- Source records:
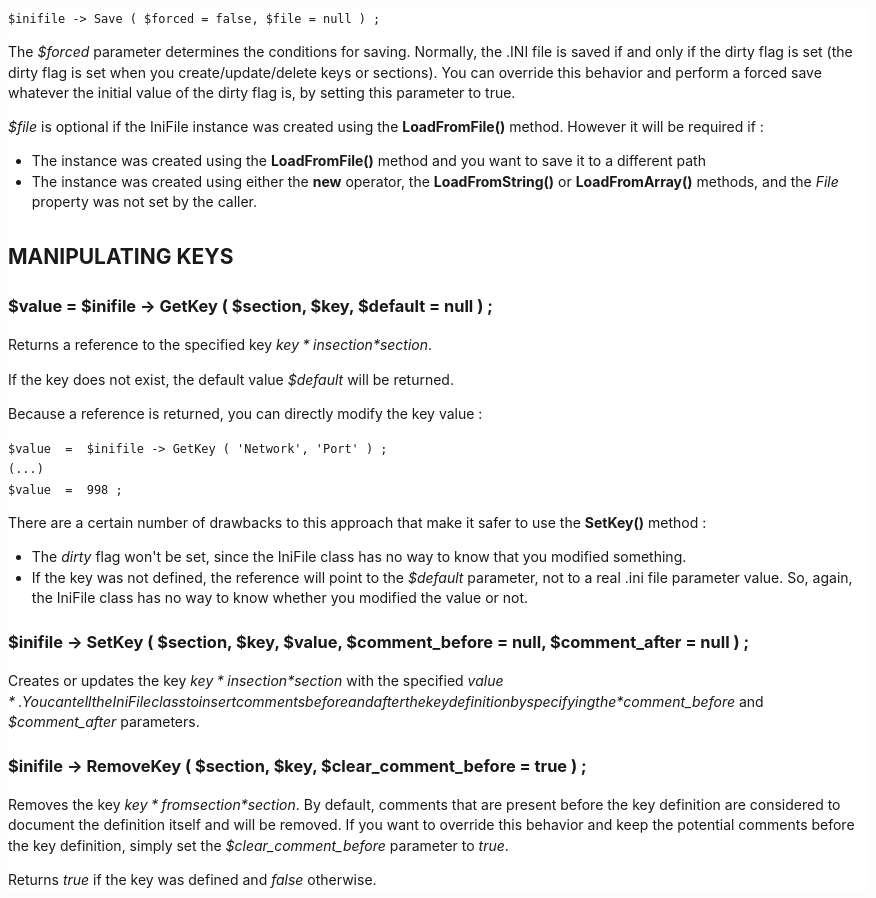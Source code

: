 	$inifile -> Save ( $forced = false, $file = null ) ;

The *$forced* parameter determines the conditions for saving. Normally, the .INI file is saved if and only if the dirty flag is set (the dirty flag is set when you create/update/delete keys or sections). You can override this behavior and perform a forced save whatever the initial value of the dirty flag is, by setting this parameter to true.

*$file* is optional if the IniFile instance was created using the **LoadFromFile()** method. However it will be required if :

- The instance was created using the **LoadFromFile()** method and you want to save it to a different path
- The instance was created using either the **new** operator, the **LoadFromString()** or **LoadFromArray()** methods, and the *File* property was not set by the caller. 

## MANIPULATING KEYS ##

### $value = $inifile -> GetKey ( $section, $key, $default = null ) ; ###

Returns a reference to the specified key *$key* in section *$section*.

If the key does not exist, the default value *$default* will be returned.

Because a reference is returned, you can directly modify the key value :

	$value 	=  $inifile -> GetKey ( 'Network', 'Port' ) ;
	(...)
	$value 	=  998 ;

There are a certain number of drawbacks to this approach that make it safer to use the **SetKey()** method :

- The *dirty* flag won't be set, since the IniFile class has no way to know that you modified something.
- If the key was not defined, the reference will point to the *$default* parameter, not to a real .ini file parameter value. So, again, the IniFile class has no way to know whether you modified the value or not.

###  $inifile -> SetKey ( $section, $key, $value, $comment\_before = null, $comment\_after = null ) ;   ###

Creates or updates the key *$key* in section *$section* with the specified *$value*.
You can tell the IniFile class to insert comments before and after the key definition by specifying the *$comment\_before* and *$comment\_after* parameters.

### $inifile -> RemoveKey ( $section, $key, $clear\_comment\_before = true ) ; ###

Removes the key *$key* from section *$section*. By default, comments that are present before the key definition are considered to document the definition itself and will be removed. If you want to override this behavior and keep the potential comments before the key definition, simply set the *$clear\_comment\_before* parameter to *true*.

Returns *true* if the key was defined and *false* otherwise.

- What the task asks:
Please return all of the entries word for word, excluding the pictures.

- Answer for the task:
Source code

: 	$inifile -> Save ( $forced = false, $file = null ) ;

The *$forced* parameter determines the conditions for saving. Normally, the .INI file is saved if and only if the dirty flag is set (the dirty flag is set when you create/update/delete keys or sections). You can override this behavior and perform a forced save whatever the initial value of the dirty flag is, by setting this parameter to true.

*$file* is optional if the IniFile instance was created using the **LoadFromFile()** method. However it will be required if :

- The instance was created using the **LoadFromFile()** method and you want to save it to a different path
- The instance was created using either the **new** operator, the **LoadFromString()** or **LoadFromArray()** methods, and the *File* property was not set by the caller. 

## MANIPULATING KEYS ##

### $value = $inifile -> GetKey ( $section, $key, $default = null ) ; ###

Returns a reference to the specified key *$key* in section *$section*.

If the key does not exist, the default value *$default* will be returned.

Because a reference is returned, you can directly modify the key value :

	$value 	=  $inifile -> GetKey ( 'Network', 'Port' ) ;
	(...)
	$value 	=  998 ;

There are a certain number of drawbacks to this approach that make it safer to use the **SetKey()** method :

- The *dirty* flag won't be set, since the IniFile class has no way to know that you modified something.
- If the key was not defined, the reference will point to the *$default* parameter, not to a real .ini file parameter value. So, again, the IniFile class has no way to know whether you modified the value or not.

###  $inifile -> SetKey ( $section, $key, $value, $comment\_before = null, $comment\_after = null ) ;   ###

Creates or updates the key *$key* in section *$section* with the specified *$value*.
You can tell the IniFile class to insert comments before and after the key definition by specifying the *$comment\_before* and *$comment\_after* parameters.

### $inifile -> RemoveKey ( $section, $key, $clear\_comment\_before = true ) ; ###

Removes the key *$key* from section *$section*. By default, comments that are present before the key definition are considered to document the definition itself and will be removed. If you want to override this behavior and keep the potential comments before the key definition, simply set the *$clear\_comment\_before* parameter to *true*.

Returns *true* if the key was defined and *false* otherwise.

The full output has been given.